Ageless would be the one word to describe Sun Valley Village, America’s first ski resort, built in 1936 by Union Pacific tycoon Averell Harriman. It exudes restrained elegance with the traditional Sun Valley Lodge, village, steeple, horse-drawn sleighs and steaming pools. Sun Valley does low-key with perfection. In contrast, the town of Ketchum is all-American West, a flash of red brick, a slab of prime rib, a rustic cluster of small restaurants, shops, homes, condos and lodges. It’s the nearby town of Ketchum that actually curls around the broad-shouldered evergreen rise of Bald Mountain, known as Baldy to locals. Each snow ribbon dropping from the summit into the valley leads to the streets of Ketchum.
This is Hemingway country. When he wasn’t hobnobbing with the glitterati of the day, he wrote most of For Whom The Bell Tolls in the Sun Valley Lodge, where the halls are covered with photos of Hollywood celebrities who first made the place famous. Sun Valley has developed many famous winter-sport athletes: the late Gretchen Fraser, who was the first American Olympic ski champion in 1948; Christin Cooper, a 1984 silver Olympic medallist; Picabo Street, who won a silver at the 1994 Olympics and a gold in the 1998 Olympics; and Muffy Davis, 2002 three-time Paralympic silver medallist and overall World Cup Champion.

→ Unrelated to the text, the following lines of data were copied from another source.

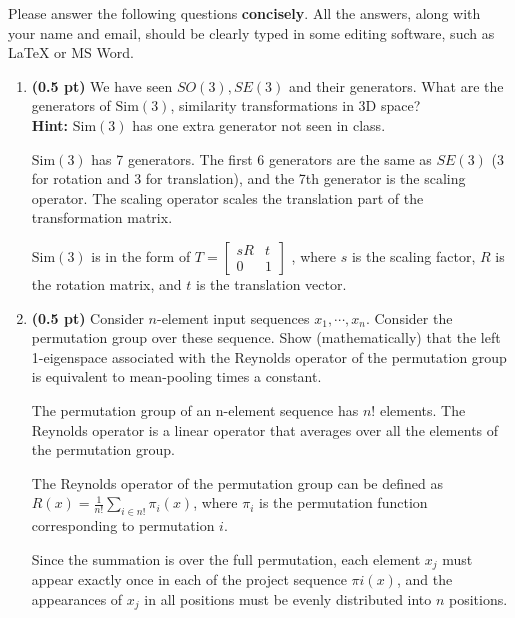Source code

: %
%
Please answer the following questions \textbf{concisely}.
%
All the answers, along with your name and email, should be clearly typed in
some editing software, such as \LaTeX{} or MS Word.

%
\begin{enumerate}

\item {\bf (0.5 pt)} We have seen $SO(3),SE(3)$ and their generators. What are the generators of $\text{Sim}(3)$, similarity transformations in 3D space?\\
{\bf Hint:} $\text{Sim}(3)$ has one extra generator not seen in class.

$\text{Sim}(3)$ has 7 generators. The first 6 generators are the same as $SE(3)$
(3 for rotation and 3 for translation), and the 7th generator is the scaling
operator. The scaling operator scales the translation part of the transformation
matrix.

$\text{Sim}(3)$ is in the form of $T = \begin{bmatrix}sR & t\\ 0 & 1\end{bmatrix}$
, where $s$ is the scaling factor, $R$ is the rotation matrix, and
$t$ is the translation vector.

\vspace{.3in}

\item {\bf (0.5 pt)} Consider $n$-element input sequences $x_{1}, \cdots,
x_{n}$.
%
Consider the permutation group over these sequence.
%
Show (mathematically) that the left 1-eigenspace associated with the Reynolds operator of the
permutation group is equivalent to mean-pooling times a constant.

The permutation group of an n-element sequence has $n!$ elements. The Reynolds
operator is a linear operator that averages over all the elements of the
permutation group.

The Reynolds operator of the permutation group can be defined as $R(x) =
\frac{1}{n!} \sum_{i \in n!} \pi_{i}(x)$, where $\pi_i$ is the permutation
function corresponding to permutation $i$.

Since the summation is over the full permutation, each element $x_j$ must appear
exactly once in each of the project sequence $\pi{i}(x)$, and the appearances of $x_j$ in all positions must be evenly distributed into $n$ positions. 


\end{enumerate}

The Sun Valley Company keeps the skiing and riding as up-to-date as any in America: The resort has a large computerized snowmaking system and seven high-speed quads, including one that rises a whopping 3,144 vertical feet in 10 minutes.The recently transformed Super Pipe with its Pipe Monster groomer meet competition standards. Its day lodges have won raves from skiers and architectural awards from the ski industry. The 26,000-square-foot day lodge at Dollar Mountain now makes it extra easy for families and beginners to set up base camp.
And yet, it is the celebration of its history that makes Sun Valley stand out from the rest of America’s ski areas. If you enjoy history, stay at the Sun Valley Lodge, a beautifully preserved property with a pronounced mid-20th-century feel. The elegance of a bygone era is encountered in the details: uniformed doormen; a formal dining room; a large second-floor “drawing room” with the piano in the center, overstuffed chairs and sofas in the middle, and fireplaces at either end; and an immense “hot tub” swimming pool that dates to the early days of the resort. “Sun Valley Serenade,” a 1941 movie starring Sonja Henie and John Payne, is as corny as can be when you see it at home but it’s lots of fun to see it in Sun Valley, especially when you later try to track down the exact filming locations on the mountain and in the lodge.